И все же Чань усмехнулся, видя то презрение и ярость, что изливались на него из-за спин драгун. Каждому гостю предоставлялась возможность полизать сапоги заговорщиков, и теперь они готовы были драться за место в этой очереди. Что же это за люди, которым удалось ослепить столь многих?
Он с горечью подумал, что половину работы заговорщики уже проделали — то непомерное честолюбие, что руководило их приспешниками, всегда пряталось в тени, нетерпеливо выжидая случая прорваться наружу. То, что они попались на крючок с наживкой, никому из них не приходило в голову — они были слишком рады тому, что заглотили ее.
* * *
Он поднял перед собой мерцающую стеклянную книгу, чтобы все ее видели. По какой-то причине поднятие рук болью отдалось в его кровоточащих легких, и у Кардинала начался приступ мучительного кашля.
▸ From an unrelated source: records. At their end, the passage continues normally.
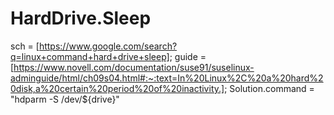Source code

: # HardDrive.Sleep
sch = [https://www.google.com/search?q=linux+command+hard+drive+sleep]; guide = [https://www.novell.com/documentation/suse91/suselinux-adminguide/html/ch09s04.html#:~:text=In%20Linux%2C%20a%20hard%20disk,a%20certain%20period%20of%20inactivity.]; Solution.command = "hdparm -S /dev/${drive}"
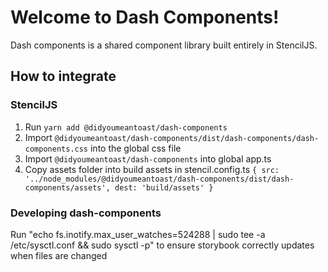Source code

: # Welcome to Dash Components!

Dash components is a shared component library built entirely in StencilJS.

## How to integrate

### StencilJS

1. Run `yarn add @didyoumeantoast/dash-components`
2. Import `@didyoumeantoast/dash-components/dist/dash-components/dash-components.css` into the global css file
3. Import `@didyoumeantoast/dash-components` into global app.ts
4. Copy assets folder into build assets in stencil.config.ts
   `{ src: '../node_modules/@didyoumeantoast/dash-components/dist/dash-components/assets', dest: 'build/assets' }`

### Developing dash-components

Run "echo fs.inotify.max_user_watches=524288 | sudo tee -a /etc/sysctl.conf && sudo sysctl -p" to ensure storybook correctly updates when files are changed
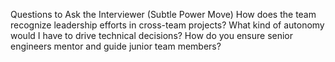 Questions to Ask the Interviewer (Subtle Power Move)
How does the team recognize leadership efforts in cross-team projects?
What kind of autonomy would I have to drive technical decisions?
How do you ensure senior engineers mentor and guide junior team members?
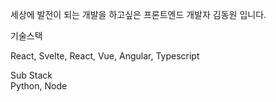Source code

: 
세상에 발전이 되는 개발을 하고싶은 프론트엔드 개발자 김동원 입니다. 

기술스택 

React, Svelte, React, Vue, Angular, Typescript

Sub Stack <br />
Python, Node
Он снова сплюнул и отер свой окровавленный рот.
— Нам из-за вас придется мыть пол, — заметила графиня.
— Я так полагаю, что доставил вам некоторые неудобства, не отдав концы в министерстве, — хриплым голосом ответил Чань.
— Ужасные неудобства, но вы показали себя весьма достойным противником, Кардинал. — Она улыбнулась Чаню. — Вы со мной согласны, мистер Ксонк? — спросила она, и Чань почувствовал, что она подшучивает над Ксонком с его обожженной рукой.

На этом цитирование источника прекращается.